[What is needed] Your answer should be one number: the count of lines below that contain "Expenses".

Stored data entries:
====

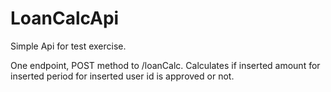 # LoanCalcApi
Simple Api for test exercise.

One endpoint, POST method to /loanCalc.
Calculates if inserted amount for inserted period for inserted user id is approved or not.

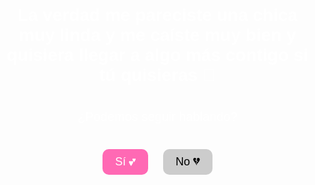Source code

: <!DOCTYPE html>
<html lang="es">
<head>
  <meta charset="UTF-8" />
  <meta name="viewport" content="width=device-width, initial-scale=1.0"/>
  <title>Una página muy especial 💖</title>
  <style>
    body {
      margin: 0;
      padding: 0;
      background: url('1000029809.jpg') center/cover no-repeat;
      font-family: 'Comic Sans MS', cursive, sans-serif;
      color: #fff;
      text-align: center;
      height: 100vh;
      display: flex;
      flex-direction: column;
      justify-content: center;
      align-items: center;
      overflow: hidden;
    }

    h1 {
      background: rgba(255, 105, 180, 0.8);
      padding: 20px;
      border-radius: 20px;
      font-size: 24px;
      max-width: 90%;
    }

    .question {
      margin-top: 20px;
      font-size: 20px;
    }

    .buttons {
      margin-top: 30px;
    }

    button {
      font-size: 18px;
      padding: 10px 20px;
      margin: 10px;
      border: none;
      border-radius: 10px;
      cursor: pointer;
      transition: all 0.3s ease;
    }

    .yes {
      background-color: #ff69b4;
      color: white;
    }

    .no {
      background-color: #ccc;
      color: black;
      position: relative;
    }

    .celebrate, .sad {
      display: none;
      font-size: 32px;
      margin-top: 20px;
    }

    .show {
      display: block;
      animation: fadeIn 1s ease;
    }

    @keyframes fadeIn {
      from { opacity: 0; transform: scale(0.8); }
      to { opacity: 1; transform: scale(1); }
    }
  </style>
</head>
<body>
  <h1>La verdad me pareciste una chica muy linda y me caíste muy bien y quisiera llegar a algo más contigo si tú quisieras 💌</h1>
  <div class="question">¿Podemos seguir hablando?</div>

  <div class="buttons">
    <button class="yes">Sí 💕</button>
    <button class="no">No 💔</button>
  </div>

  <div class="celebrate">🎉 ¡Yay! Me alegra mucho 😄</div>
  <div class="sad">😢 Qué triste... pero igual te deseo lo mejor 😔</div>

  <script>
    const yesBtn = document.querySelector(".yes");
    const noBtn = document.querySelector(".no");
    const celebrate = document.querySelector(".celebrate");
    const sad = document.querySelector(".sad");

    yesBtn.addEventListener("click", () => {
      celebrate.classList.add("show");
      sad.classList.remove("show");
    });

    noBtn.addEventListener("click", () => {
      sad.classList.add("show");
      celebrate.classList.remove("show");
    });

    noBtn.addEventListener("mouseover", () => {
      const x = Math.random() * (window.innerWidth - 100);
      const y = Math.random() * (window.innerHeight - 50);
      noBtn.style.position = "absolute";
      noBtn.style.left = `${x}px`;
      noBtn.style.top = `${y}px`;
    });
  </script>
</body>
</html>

====

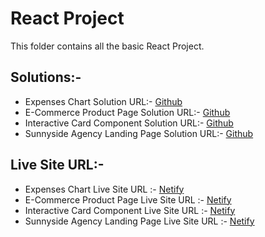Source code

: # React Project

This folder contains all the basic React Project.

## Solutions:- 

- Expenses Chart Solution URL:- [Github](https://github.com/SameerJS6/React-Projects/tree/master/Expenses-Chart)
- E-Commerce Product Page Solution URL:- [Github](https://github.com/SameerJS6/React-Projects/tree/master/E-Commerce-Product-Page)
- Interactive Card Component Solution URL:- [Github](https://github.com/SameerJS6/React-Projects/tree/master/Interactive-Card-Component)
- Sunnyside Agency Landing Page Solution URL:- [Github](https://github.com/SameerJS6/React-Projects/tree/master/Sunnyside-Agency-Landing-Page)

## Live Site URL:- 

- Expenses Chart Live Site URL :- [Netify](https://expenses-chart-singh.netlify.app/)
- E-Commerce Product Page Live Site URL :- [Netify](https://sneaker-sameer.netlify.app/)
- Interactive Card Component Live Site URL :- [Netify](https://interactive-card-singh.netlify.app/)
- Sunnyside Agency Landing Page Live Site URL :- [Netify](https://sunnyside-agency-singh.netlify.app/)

====

[Response area] 2